I sat down to jot down my notes on what makes a business great. My first note said, “You’re only as good as your people.” And now, thanks to Harvard Business Review’s upcoming May article, “How to Keep Your Top Talent,” I feel vindicated. Why? It’s not because I enjoy saying I was right; rather it’s because I believe that what makes a business successful is not rocket science. It’s straightforward. Businesses need to realize their people are critical to their success and not an expendable resource. As the HR executive said in the last line of the HBR piece, “The future of our organization is in their hands.”

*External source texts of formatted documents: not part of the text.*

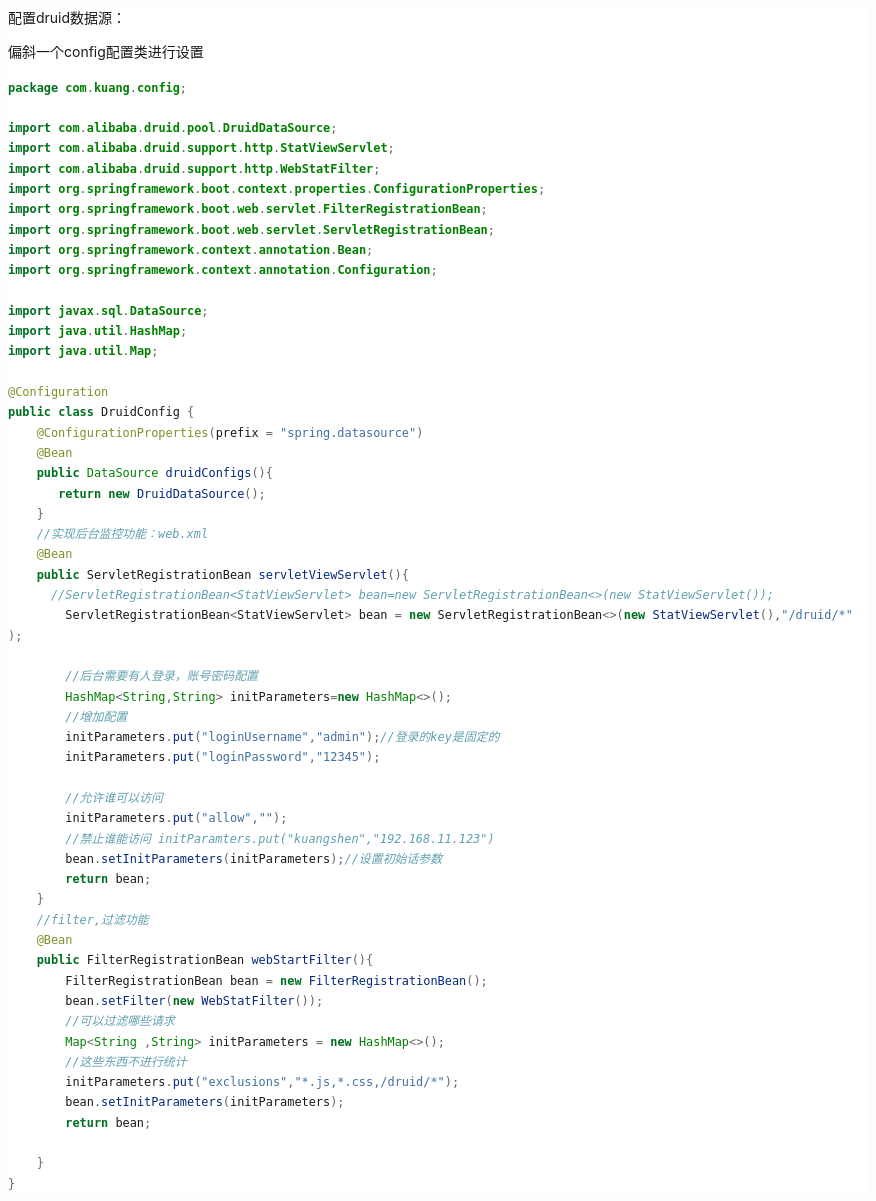 配置druid数据源：

偏斜一个config配置类进行设置

```java
package com.kuang.config;

import com.alibaba.druid.pool.DruidDataSource;
import com.alibaba.druid.support.http.StatViewServlet;
import com.alibaba.druid.support.http.WebStatFilter;
import org.springframework.boot.context.properties.ConfigurationProperties;
import org.springframework.boot.web.servlet.FilterRegistrationBean;
import org.springframework.boot.web.servlet.ServletRegistrationBean;
import org.springframework.context.annotation.Bean;
import org.springframework.context.annotation.Configuration;

import javax.sql.DataSource;
import java.util.HashMap;
import java.util.Map;

@Configuration
public class DruidConfig {
    @ConfigurationProperties(prefix = "spring.datasource")
    @Bean
    public DataSource druidConfigs(){
       return new DruidDataSource();
    }
    //实现后台监控功能：web.xml
    @Bean
    public ServletRegistrationBean servletViewServlet(){
      //ServletRegistrationBean<StatViewServlet> bean=new ServletRegistrationBean<>(new StatViewServlet());
        ServletRegistrationBean<StatViewServlet> bean = new ServletRegistrationBean<>(new StatViewServlet(),"/druid/*" );

        //后台需要有人登录，账号密码配置
        HashMap<String,String> initParameters=new HashMap<>();
        //增加配置
        initParameters.put("loginUsername","admin");//登录的key是固定的
        initParameters.put("loginPassword","12345");

        //允许谁可以访问
        initParameters.put("allow","");
        //禁止谁能访问 initParamters.put("kuangshen","192.168.11.123")
        bean.setInitParameters(initParameters);//设置初始话参数
        return bean;
    }
    //filter,过滤功能
    @Bean
    public FilterRegistrationBean webStartFilter(){
        FilterRegistrationBean bean = new FilterRegistrationBean();
        bean.setFilter(new WebStatFilter());
        //可以过滤哪些请求
        Map<String ,String> initParameters = new HashMap<>();
        //这些东西不进行统计
        initParameters.put("exclusions","*.js,*.css,/druid/*");
        bean.setInitParameters(initParameters);
        return bean;

    }
}

```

It’s not all about your customer.
Your customer is who will keep you in business, but if you don’t take care of your employees — especially your top talent — you won’t have a shot at staying in business. If you don’t take care of the people who interact with your potential and current customers, your company will not be able to achieve its true potential. When an employee feels valued, he or she will not only be able to exceed customers’ expectations but also contribute to the business’s top line.
Anticipate your customer.
Although every company knows its customers, from what I’ve seen, very few are able to anticipate their customers’ needs. Companies spend millions on marketing and figuring out what their next product launch should be — sometimes forgetting that their customers themselves don’t know what they want. A perfect example of this is Apple’s iPhone. When no one knew what they wanted from a cell phone, the brains at Apple did. They revolutionized the smartphone market by making a product and convincing people they needed it. Apple was bold and brilliant, a lethal combination in business.
Build great products and services.
If you are able to anticipate your customer’s needs, you will be able to innovate and stay ahead of the pack. Make sure whatever product or service you provide is the best thing your company has ever created. Involve every team from R&D to Sales in the initial conversations of a product or service, which will enable you to:
- Give the product a better shot at succeeding in the market,
- Bring the best minds from each division to the table, and
- Avert problems that may occur later in the process.
Stay the course.
Sometimes you may build the best thing ever, but the market may not respond the way you expect. That’s ok. Don’t give up. Many companies have launched products that were way ahead of their time. Stay the course — making adjustments along the way — and the customers will come.